*** Supplied entries ***

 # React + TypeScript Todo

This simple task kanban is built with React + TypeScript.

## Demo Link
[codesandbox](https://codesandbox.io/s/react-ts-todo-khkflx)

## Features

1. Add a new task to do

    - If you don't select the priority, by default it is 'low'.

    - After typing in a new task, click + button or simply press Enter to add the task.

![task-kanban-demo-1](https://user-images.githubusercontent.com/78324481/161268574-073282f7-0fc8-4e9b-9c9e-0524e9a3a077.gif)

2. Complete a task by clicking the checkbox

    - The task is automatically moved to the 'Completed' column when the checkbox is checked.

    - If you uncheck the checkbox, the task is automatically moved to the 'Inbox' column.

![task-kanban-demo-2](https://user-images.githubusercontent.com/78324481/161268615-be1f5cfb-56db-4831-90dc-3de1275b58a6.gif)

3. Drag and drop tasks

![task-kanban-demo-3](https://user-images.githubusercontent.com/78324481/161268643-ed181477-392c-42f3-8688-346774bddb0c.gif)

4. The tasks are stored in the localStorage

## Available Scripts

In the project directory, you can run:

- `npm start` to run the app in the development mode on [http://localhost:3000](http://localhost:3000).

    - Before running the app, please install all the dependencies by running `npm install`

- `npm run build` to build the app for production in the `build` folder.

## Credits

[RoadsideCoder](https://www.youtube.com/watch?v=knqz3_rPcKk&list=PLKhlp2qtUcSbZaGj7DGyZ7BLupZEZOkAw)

*** End of Supplied entries ***

- **Assignment**: Return only the lines running from the line with "mode on [http://localhost:3000](http://localhost:3000)." to the last line of the records, both included, exactly as written.

- **Finished task**:
- `npm start` to run the app in the development mode on [http://localhost:3000](http://localhost:3000).

    - Before running the app, please install all the dependencies by running `npm install`

- `npm run build` to build the app for production in the `build` folder.

## Credits

[RoadsideCoder](https://www.youtube.com/watch?v=knqz3_rPcKk&list=PLKhlp2qtUcSbZaGj7DGyZ7BLupZEZOkAw)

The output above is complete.